▽

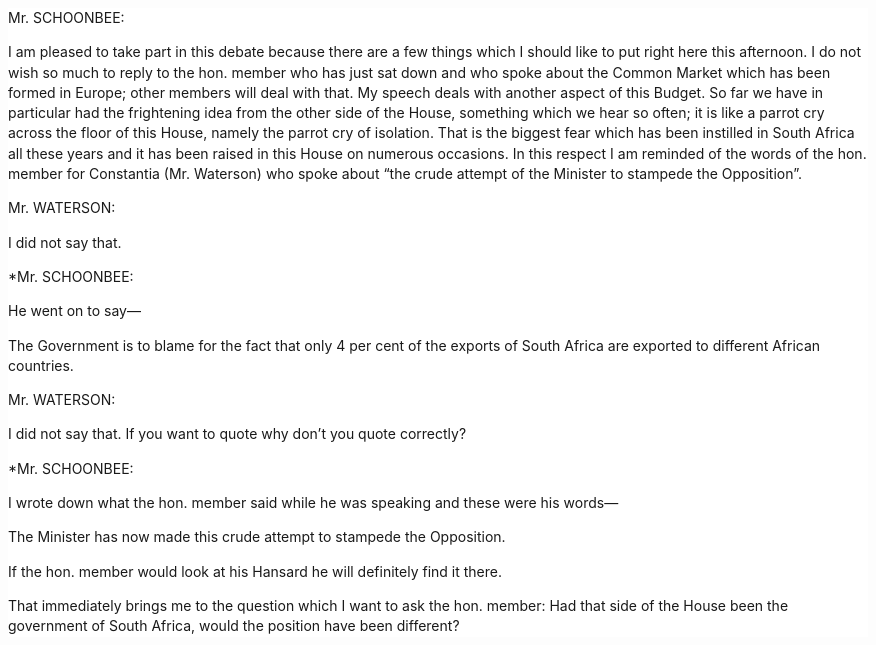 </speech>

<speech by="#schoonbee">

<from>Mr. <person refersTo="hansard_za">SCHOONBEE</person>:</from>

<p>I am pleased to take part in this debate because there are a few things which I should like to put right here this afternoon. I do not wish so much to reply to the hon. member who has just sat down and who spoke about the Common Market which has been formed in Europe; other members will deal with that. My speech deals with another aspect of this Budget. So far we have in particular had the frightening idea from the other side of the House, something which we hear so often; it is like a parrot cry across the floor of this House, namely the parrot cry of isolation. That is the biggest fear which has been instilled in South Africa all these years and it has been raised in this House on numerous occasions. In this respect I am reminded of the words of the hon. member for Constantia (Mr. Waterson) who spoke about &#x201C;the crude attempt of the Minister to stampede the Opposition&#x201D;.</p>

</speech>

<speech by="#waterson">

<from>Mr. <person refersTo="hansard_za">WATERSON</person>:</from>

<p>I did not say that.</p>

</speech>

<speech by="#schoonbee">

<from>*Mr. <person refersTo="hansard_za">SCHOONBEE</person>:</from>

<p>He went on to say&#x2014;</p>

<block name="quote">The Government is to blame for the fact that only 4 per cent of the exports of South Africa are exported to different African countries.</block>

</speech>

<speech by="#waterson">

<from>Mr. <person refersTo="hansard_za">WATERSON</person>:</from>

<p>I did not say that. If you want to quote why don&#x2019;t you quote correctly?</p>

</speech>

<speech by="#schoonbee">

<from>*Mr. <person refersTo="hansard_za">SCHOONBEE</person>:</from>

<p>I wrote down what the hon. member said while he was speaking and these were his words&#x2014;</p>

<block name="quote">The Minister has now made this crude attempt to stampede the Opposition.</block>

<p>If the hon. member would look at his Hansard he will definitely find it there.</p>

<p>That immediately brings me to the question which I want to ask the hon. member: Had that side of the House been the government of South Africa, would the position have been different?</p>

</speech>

△

▶ WHAT IS REQUIRED:
Print exactly, and only, the lines from the line that contains "stampede the Opposition.</block>" through the last line of the records.

▶ RESULT OF THE EXERCISE:
<block name="quote">The Minister has now made this crude attempt to stampede the Opposition.</block>

<p>If the hon. member would look at his Hansard he will definitely find it there.</p>

<p>That immediately brings me to the question which I want to ask the hon. member: Had that side of the House been the government of South Africa, would the position have been different?</p>

</speech>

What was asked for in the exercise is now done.